I remember an old relative of mine who fought in WW2 telling me he was born left handed but because ambidextrous because he was forced to use his right hand for everything when he was at school


----------



## franzb69 (Feb 16, 2013)

interesting as to see how society forces its will on people. it's like peer pressure for society.


----------



## sachem allison (Feb 16, 2013)

Back In The Cave! Play time is over!


----------



## Don Nguyen (Feb 16, 2013)

Lol Son.

I'm pretty surprised, I thought the numbers would be lower.


----------



## capid1 (Feb 17, 2013)

Another lefty here! Never learned to play to the guitar as I couldn't find someone to teach a lefty.


----------



## Benuser (Feb 17, 2013)

sachem allison said:


> Back In The Cave! Play time is over!


Son, I know someone who suspected you of being a lefty as well...


----------



## K-Fed (Feb 17, 2013)

labor of love said:


> i still play guitar right handed though. and when i was younger i would bat both ways.

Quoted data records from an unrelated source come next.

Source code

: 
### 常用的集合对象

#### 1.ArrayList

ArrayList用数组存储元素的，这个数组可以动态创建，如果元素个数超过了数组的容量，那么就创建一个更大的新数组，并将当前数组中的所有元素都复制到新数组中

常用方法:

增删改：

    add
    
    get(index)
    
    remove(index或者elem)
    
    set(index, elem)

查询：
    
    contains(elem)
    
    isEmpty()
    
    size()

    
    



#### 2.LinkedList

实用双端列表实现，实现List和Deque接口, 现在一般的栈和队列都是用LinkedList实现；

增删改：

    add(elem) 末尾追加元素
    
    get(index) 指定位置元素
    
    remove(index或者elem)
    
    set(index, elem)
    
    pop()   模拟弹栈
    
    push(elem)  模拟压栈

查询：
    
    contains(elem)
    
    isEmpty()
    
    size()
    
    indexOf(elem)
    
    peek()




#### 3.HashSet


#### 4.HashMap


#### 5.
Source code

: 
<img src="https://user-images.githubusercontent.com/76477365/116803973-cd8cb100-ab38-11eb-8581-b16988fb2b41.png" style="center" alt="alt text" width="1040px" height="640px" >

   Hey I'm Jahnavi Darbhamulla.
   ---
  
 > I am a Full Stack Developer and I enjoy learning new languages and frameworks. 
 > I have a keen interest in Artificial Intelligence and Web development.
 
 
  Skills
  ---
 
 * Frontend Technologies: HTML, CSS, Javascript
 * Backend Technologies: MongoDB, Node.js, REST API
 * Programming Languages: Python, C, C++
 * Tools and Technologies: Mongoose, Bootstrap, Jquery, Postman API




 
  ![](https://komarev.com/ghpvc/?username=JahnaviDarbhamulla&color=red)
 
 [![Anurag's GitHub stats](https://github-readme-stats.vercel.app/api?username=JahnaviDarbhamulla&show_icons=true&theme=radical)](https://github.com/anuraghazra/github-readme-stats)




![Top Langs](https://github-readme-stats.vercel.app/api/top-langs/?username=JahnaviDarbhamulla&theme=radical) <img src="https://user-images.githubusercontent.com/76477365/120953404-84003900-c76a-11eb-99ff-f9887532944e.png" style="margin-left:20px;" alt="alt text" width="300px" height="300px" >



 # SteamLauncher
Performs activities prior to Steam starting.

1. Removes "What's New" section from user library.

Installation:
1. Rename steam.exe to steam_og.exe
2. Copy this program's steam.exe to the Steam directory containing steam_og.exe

+1. All my guitars are righty.


----------



## franzb69 (Feb 17, 2013)

hey capid1, didn't know that you were a lefty.



> +1. All my guitars are righty.



another reason why i never learned guitar since I was a lefty. not that i could ever play a tune on anything. lol. I'm musically declined. lol.

they do make pretty good bang for the buck guitars here in my country. there's a province in my country that's renowned for their handmade guitars. there's Places in Cebu and Dumaguete that makes them that's pretty known for them.


----------



## Keith Sinclair (Feb 17, 2013)

Zwiefel said:


> In the middle ages, it was considered a sign of being in league with satan (or something of that flavor). In fact, the Latin root for "left-handed" and "sinister/evil" are the same. And the root for "right-handed" and "dextrous/skilled" are the same.
> 
> http://en.wikipedia.org/wiki/Sinistral_and_dextral
> 
> People would be harassed and discriminated against for being left-handed. Not at all surprised this is still going on in a lot of places.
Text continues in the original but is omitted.